───── RECORDS FOR PROCESSING
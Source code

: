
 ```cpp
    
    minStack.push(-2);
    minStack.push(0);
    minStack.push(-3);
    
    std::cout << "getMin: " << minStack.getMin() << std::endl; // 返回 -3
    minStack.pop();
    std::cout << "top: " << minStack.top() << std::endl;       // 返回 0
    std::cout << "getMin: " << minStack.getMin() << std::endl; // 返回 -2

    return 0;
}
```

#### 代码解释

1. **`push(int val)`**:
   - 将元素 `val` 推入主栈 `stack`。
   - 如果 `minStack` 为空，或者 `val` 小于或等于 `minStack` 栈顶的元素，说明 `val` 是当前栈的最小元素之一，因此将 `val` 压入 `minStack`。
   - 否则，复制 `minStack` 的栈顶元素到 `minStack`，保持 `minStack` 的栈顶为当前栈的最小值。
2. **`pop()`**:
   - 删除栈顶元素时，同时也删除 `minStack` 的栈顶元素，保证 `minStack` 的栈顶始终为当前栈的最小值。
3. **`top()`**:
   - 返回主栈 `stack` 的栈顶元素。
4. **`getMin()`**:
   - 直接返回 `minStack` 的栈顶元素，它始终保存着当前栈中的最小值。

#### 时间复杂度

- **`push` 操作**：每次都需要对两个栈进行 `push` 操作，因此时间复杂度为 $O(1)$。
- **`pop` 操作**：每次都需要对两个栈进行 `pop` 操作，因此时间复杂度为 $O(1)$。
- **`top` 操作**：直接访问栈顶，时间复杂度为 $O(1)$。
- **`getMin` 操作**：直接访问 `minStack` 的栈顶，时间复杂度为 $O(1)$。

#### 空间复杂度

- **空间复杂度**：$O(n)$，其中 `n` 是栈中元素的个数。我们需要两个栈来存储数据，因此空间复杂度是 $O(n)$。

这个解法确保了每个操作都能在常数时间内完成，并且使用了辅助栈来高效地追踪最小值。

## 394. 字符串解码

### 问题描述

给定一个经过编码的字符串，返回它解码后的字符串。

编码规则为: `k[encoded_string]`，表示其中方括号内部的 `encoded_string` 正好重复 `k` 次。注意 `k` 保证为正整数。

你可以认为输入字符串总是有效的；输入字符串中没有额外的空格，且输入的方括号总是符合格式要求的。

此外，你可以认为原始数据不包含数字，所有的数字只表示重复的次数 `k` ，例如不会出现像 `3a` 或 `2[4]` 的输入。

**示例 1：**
──────────
Set down all of the entries again, keeping every line exactly as it is.

Source code

:
 ```cpp
    
    minStack.push(-2);
    minStack.push(0);
    minStack.push(-3);
    
    std::cout << "getMin: " << minStack.getMin() << std::endl; // 返回 -3
    minStack.pop();
    std::cout << "top: " << minStack.top() << std::endl;       // 返回 0
    std::cout << "getMin: " << minStack.getMin() << std::endl; // 返回 -2

    return 0;
}
```

#### 代码解释

1. **`push(int val)`**:
   - 将元素 `val` 推入主栈 `stack`。
   - 如果 `minStack` 为空，或者 `val` 小于或等于 `minStack` 栈顶的元素，说明 `val` 是当前栈的最小元素之一，因此将 `val` 压入 `minStack`。
   - 否则，复制 `minStack` 的栈顶元素到 `minStack`，保持 `minStack` 的栈顶为当前栈的最小值。
2. **`pop()`**:
   - 删除栈顶元素时，同时也删除 `minStack` 的栈顶元素，保证 `minStack` 的栈顶始终为当前栈的最小值。
3. **`top()`**:
   - 返回主栈 `stack` 的栈顶元素。
4. **`getMin()`**:
   - 直接返回 `minStack` 的栈顶元素，它始终保存着当前栈中的最小值。

#### 时间复杂度

- **`push` 操作**：每次都需要对两个栈进行 `push` 操作，因此时间复杂度为 $O(1)$。
- **`pop` 操作**：每次都需要对两个栈进行 `pop` 操作，因此时间复杂度为 $O(1)$。
- **`top` 操作**：直接访问栈顶，时间复杂度为 $O(1)$。
- **`getMin` 操作**：直接访问 `minStack` 的栈顶，时间复杂度为 $O(1)$。

#### 空间复杂度

- **空间复杂度**：$O(n)$，其中 `n` 是栈中元素的个数。我们需要两个栈来存储数据，因此空间复杂度是 $O(n)$。

这个解法确保了每个操作都能在常数时间内完成，并且使用了辅助栈来高效地追踪最小值。

## 394. 字符串解码

### 问题描述

给定一个经过编码的字符串，返回它解码后的字符串。

编码规则为: `k[encoded_string]`，表示其中方括号内部的 `encoded_string` 正好重复 `k` 次。注意 `k` 保证为正整数。

你可以认为输入字符串总是有效的；输入字符串中没有额外的空格，且输入的方括号总是符合格式要求的。

此外，你可以认为原始数据不包含数字，所有的数字只表示重复的次数 `k` ，例如不会出现像 `3a` 或 `2[4]` 的输入。

**示例 1：**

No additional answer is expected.